6 Business Development Tips
  1. Do a Little Bit Every DayThe excuses for not selling are plentiful: I was busy delivering, I had to run a report, a meeting went long, and the list goes on. There is always something else. To be successful, you must make business development a priority, and you can start by setting aside a little bit of time every day to focus on your sales efforts.

    Mornings tend to work best, before you get caught up in the hustle and bustle of the day. Block this time off in your calendar, close your door, and don’t allow any interruptions. This is your sacred selling time.

  2. Focus On Efforts That Offer the Best Chance of SuccessKnow where to spend the sacred selling time you have. Often, it takes just as much time and effort to sell a $25,000 deal as it does to sell a $75,000 deal. Focus on deals that have the greatest potential for long-term success.

    In The 7 Habits of Highly Effective People, Steven Covey writes, “Put first things first.” He suggests focusing on work that is less urgent but more important to your long-term goals.

    Apply that thinking to your business development efforts. Know where the highest potential is, and focus on those prospects first.

  3. Make Action a PriorityHow many times have you thought, “I should really give Jim Smith at ABC Manufacturing a call to follow up on our conversation from last week, but I don’t have time right now. I’ll do it later.”

    Later never comes.

    When you think about doing something, do it (or at least set a reminder to do it during your sacred selling time). Half of selling success is just showing up and doing it, yet so many professionals get caught up in their other work and don’t do essential sales work.

  4. Leverage Your Resources—Both People and TechnologyMake your life easier by delegating when possible. Do you need to write the proposal and follow-up materials or can a junior staffer or virtual assistant sit in on the sales meeting and write the first draft? Do you need to write follow-up emails after you speak at an event or can you hand this off to a marketing person?

    When you leverage your resources well, you can get more done for your clients and prospects and create more time to focus on business development and relationship building. And resources do not just include people; technology has come a long way to help you become more efficient.

    Automate some of your lead nurturing by sending email or direct mail that provides valuable insights to prospects. Connect with prospects and clients on LinkedIn and Twitter. Publish a blog and post regularly. These technologies can help you build and strengthen your relationships. They also help you stay top of mind with clients and prospects, so when the need does arise, you are the first one they think of.

  5. Keep Efforts OrganizedBusiness development can be a daunting task when you do not keep all of your contacts, leads, and activities in a central place.

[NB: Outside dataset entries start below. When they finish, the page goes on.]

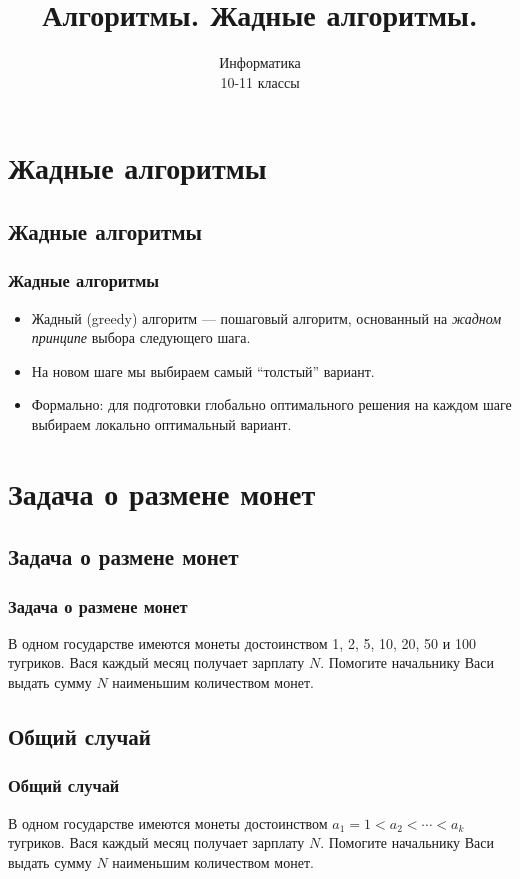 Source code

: \documentclass[compress,red]{beamer}
\title{Алгоритмы. Жадные алгоритмы.}
\author{Информатика \\ 10-11 классы}
\begin{document}
\maketitle

\section{Жадные алгоритмы}
\subsection{Жадные алгоритмы}
\begin{frame}[fragile]
\frametitle{Жадные алгоритмы}
		\begin{itemize}
		\item Жадный (greedy) алгоритм --- пошаговый алгоритм, основанный на \emph{жадном принципе} выбора следующего шага.
		\item На новом шаге мы выбираем самый ``толстый'' вариант.
		\item Формально: для подготовки глобально оптимального решения на каждом шаге выбираем локально оптимальный вариант.
		\end{itemize}
\end{frame}

\section{Задача о размене монет}
\subsection{Задача о размене монет}
\begin{frame}[fragile]
\frametitle{Задача о размене монет}
	\begin{center}
		\large{В одном государстве имеются монеты достоинством 1, 2, 5, 10, 20, 50 и 100 тугриков. Вася каждый месяц получает зарплату $N$. Помогите начальнику Васи выдать сумму $N$ наименьшим количеством монет.}
	\end{center}
\end{frame}

\subsection{Общий случай}
\begin{frame}[fragile]
\frametitle{Общий случай}
	\begin{center}
		\large{В одном государстве имеются монеты достоинством $a_1 = 1 < a_2 < \cdots < a_k$ тугриков. Вася каждый месяц получает зарплату $N$. Помогите начальнику Васи выдать сумму $N$ наименьшим количеством монет.}
	\end{center}
\end{frame}
\end{document}
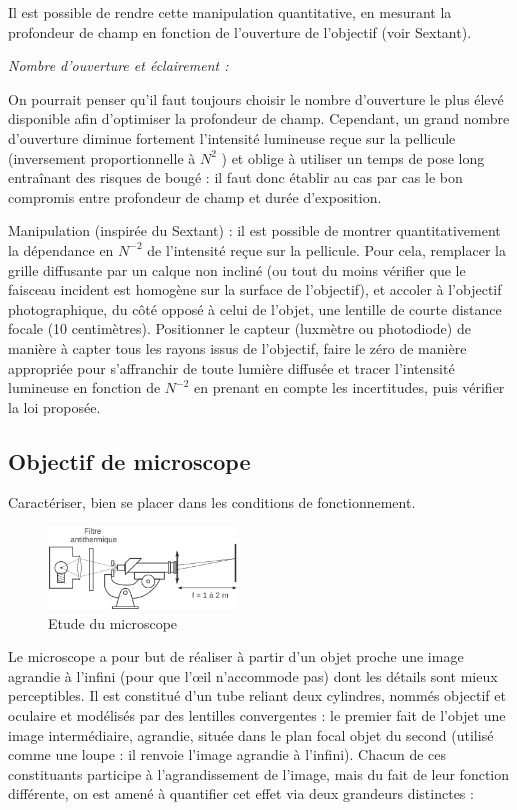 \documentclass{article}%
\begin{document}
Il est possible de rendre cette manipulation quantitative, en mesurant la profondeur de champ en fonction de l'ouverture de l'objectif (voir Sextant).

\textit{Nombre d'ouverture et éclairement :}

On pourrait penser qu'il faut toujours choisir le nombre d'ouverture le plus élevé disponible afin d'optimiser la profondeur de champ. Cependant, un grand nombre d'ouverture diminue fortement l'intensité lumineuse reçue sur la pellicule (inversement proportionnelle à $N^2$ ) et oblige à utiliser un temps de pose long entraînant des risques de bougé : il faut donc établir au cas par cas le bon compromis entre profondeur de champ et durée d'exposition.

Manipulation (inspirée du Sextant) : il est possible de montrer quantitativement la dépendance en $N^{-2}$ de l'intensité reçue sur la pellicule. Pour cela, remplacer la grille diffusante par un calque non incliné (ou tout du moins vérifier que le faisceau incident est homogène sur la surface de l'objectif), et accoler à l'objectif photographique, du côté opposé à celui de l'objet, une lentille de courte distance focale (10 centimètres). Positionner le capteur (luxmètre ou photodiode) de manière à capter tous les rayons issus de l'objectif, faire le zéro de manière appropriée pour s'affranchir de toute lumière diffusée et tracer l'intensité lumineuse en fonction de $N^{-2}$ en prenant en compte les incertitudes, puis vérifier la loi proposée. 

\subsection{Objectif de microscope}
Caractériser, bien se placer dans les conditions de fonctionnement.

\begin{figure}
	\centerline{\includegraphics[width=5cm]{images-exp/InstrumentsMicroscope.png}}
	\caption{Etude du microscope}
\end{figure}
Le microscope a pour but de réaliser à partir d'un objet proche une image agrandie à l'infini (pour que l’œil n’accommode pas) dont les détails sont mieux perceptibles. Il est constitué d'un tube reliant deux cylindres, nommés objectif et oculaire et modélisés par des lentilles convergentes : le premier fait de l'objet une image intermédiaire, agrandie, située dans le plan focal objet du second (utilisé comme une loupe : il renvoie l'image agrandie à l'infini). Chacun de ces constituants participe à l'agrandissement de l'image, mais du fait de leur fonction différente, on est amené à quantifier cet effet via deux grandeurs distinctes :
\end{document}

To make your sacred selling time most effective, use a CRM tool to keep track of your sales conversations.

    Take good notes, and at the end of each conversation, set a solid next step for yourself and record this in your CRM. This will help you stay organized as well as prioritize your follow-up and sales efforts.

  6. Build Your Business Development SkillsIf you’re a consultant, account, engineer, or other professional service provider, you likely came up through the ranks building knowledge around your particular technical skill or area of focus. You’ve had very little business development training and the thought of having to sell may make you uneasy. After all, who wants to be seen as smarmy salesman?

    But I have a secret to share with you. The skills that make you a great service provider to your clients are also the skills that can make you great in sales. You just have to know how to apply those skills.

    We’ve worked with hundreds of global and regional professional services firms to help them build business development skills, develop a culture of business development success, and grow their accounts. Learn more about business development training for professional services.

Sacred Selling Time in Action

Stop stressing out about your long to-do list. Follow these business development tips, and your days could look something like this:

It’s Friday morning, and you have blocked off three hours for uninterrupted sales time. You sit down at your computer, and an alarm goes off instructing you to call back Jessica Smith of Smith & Jones Manufacturing, whom you met at an industry event two weeks ago.

You open up your contact management system, peruse your notes, and see that Jessica is a Boston Celtics fan. You pick up the phone and call her, making a point to congratulate her on her team’s recent win.

The conversation continues, and you mention how you read a Harvard Business Review article that relates to the manufacturing industry. When the conversation ends you set a task in your calendar to follow up with Jessica next month. There is no immediate need, but you realize you can help Jessica’s business be more successful in the long term. Using your CRM tool, you add her to your enewsletter list and send a quick email to one of your associates, asking him to retrieve the article from HBR and send it to Jessica.

You move on to the next person on your list. By the time noon rolls around, you have moved four leads forward and left messages for ten others.